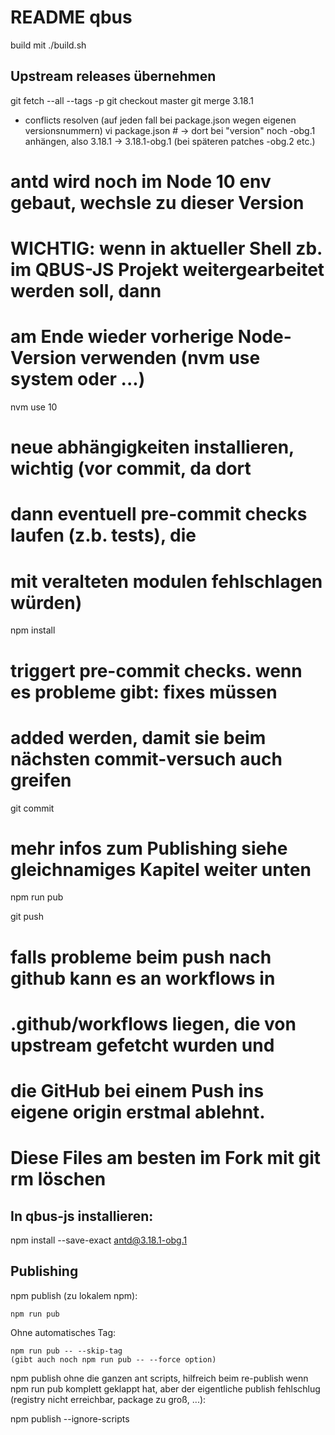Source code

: # README qbus

build mit ./build.sh

## Upstream releases übernehmen

git fetch --all --tags -p git checkout master git merge 3.18.1

- conflicts resolven (auf jeden fall bei package.json wegen eigenen versionsnummern) vi package.json # -> dort bei "version" noch -obg.1 anhängen, also 3.18.1 -> 3.18.1-obg.1 (bei späteren patches -obg.2 etc.)

# antd wird noch im Node 10 env gebaut, wechsle zu dieser Version

# WICHTIG: wenn in aktueller Shell zb. im QBUS-JS Projekt weitergearbeitet werden soll, dann

# am Ende wieder vorherige Node-Version verwenden (nvm use system oder ...)

nvm use 10

# neue abhängigkeiten installieren, wichtig (vor commit, da dort

# dann eventuell pre-commit checks laufen (z.b. tests), die

# mit veralteten modulen fehlschlagen würden)

npm install

# triggert pre-commit checks. wenn es probleme gibt: fixes müssen

# added werden, damit sie beim nächsten commit-versuch auch greifen

git commit

# mehr infos zum Publishing siehe gleichnamiges Kapitel weiter unten

npm run pub

git push

# falls probleme beim push nach github kann es an workflows in

# .github/workflows liegen, die von upstream gefetcht wurden und

# die GitHub bei einem Push ins eigene origin erstmal ablehnt.

# Diese Files am besten im Fork mit git rm löschen

## In qbus-js installieren:

npm install --save-exact antd@3.18.1-obg.1

## Publishing

npm publish (zu lokalem npm):

    npm run pub

Ohne automatisches Tag:

    npm run pub -- --skip-tag
    (gibt auch noch npm run pub -- --force option)

npm publish ohne die ganzen ant scripts, hilfreich beim re-publish wenn npm run pub komplett geklappt hat, aber der eigentliche publish fehlschlug (registry nicht erreichbar, package zu groß, ...):

npm publish --ignore-scripts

════════════════

#### [Task requirements]
Print exactly the lines above from the one with "# Diese Files" to the one with "(gibt auch noch", including both.

#### [Answer section]
# Diese Files am besten im Fork mit git rm löschen

## In qbus-js installieren:

npm install --save-exact antd@3.18.1-obg.1

## Publishing

npm publish (zu lokalem npm):

    npm run pub

Ohne automatisches Tag:

    npm run pub -- --skip-tag
    (gibt auch noch npm run pub -- --force option)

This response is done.